### Work required
Can you quote the lines below exactly, starting at the line with "<td>28.6</td>" and going through the last one?

### Source material

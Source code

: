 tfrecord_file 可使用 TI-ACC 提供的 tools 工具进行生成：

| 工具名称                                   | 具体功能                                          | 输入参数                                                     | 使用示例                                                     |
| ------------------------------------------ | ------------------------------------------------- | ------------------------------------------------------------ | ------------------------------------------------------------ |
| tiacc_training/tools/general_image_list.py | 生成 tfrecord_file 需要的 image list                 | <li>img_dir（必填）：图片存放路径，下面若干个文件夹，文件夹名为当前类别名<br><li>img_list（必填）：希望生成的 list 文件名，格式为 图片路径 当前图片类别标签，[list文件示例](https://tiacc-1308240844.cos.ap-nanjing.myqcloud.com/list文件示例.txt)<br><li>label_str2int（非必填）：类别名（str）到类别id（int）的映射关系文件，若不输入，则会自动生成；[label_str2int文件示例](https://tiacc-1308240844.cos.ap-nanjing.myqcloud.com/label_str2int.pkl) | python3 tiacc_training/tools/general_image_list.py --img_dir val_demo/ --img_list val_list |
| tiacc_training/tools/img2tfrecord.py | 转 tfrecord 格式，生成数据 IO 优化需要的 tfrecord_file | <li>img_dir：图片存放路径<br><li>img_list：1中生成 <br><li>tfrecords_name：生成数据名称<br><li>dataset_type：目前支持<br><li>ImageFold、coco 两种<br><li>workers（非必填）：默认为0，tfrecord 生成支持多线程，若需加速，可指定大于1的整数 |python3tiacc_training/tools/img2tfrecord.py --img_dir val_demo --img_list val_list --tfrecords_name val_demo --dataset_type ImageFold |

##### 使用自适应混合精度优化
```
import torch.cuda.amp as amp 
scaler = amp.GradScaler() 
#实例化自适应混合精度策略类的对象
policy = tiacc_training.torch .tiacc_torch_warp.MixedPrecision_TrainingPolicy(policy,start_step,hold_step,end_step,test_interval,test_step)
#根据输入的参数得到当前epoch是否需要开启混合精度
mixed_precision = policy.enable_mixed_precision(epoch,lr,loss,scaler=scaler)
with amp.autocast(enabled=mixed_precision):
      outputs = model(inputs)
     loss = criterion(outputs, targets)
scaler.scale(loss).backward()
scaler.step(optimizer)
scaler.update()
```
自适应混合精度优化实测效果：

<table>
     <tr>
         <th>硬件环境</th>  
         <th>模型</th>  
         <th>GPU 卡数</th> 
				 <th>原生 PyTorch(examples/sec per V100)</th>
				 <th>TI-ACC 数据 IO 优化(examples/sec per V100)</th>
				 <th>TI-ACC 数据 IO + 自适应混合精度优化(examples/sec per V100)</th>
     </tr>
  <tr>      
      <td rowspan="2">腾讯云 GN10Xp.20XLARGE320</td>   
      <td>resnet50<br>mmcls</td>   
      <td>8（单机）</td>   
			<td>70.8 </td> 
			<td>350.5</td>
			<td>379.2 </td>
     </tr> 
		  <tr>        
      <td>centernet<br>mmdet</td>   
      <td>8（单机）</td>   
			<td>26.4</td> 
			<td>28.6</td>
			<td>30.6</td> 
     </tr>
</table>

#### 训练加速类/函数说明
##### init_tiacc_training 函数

### Expected output
			<td>28.6</td>
			<td>30.6</td> 
     </tr>
</table>

#### 训练加速类/函数说明
##### init_tiacc_training 函数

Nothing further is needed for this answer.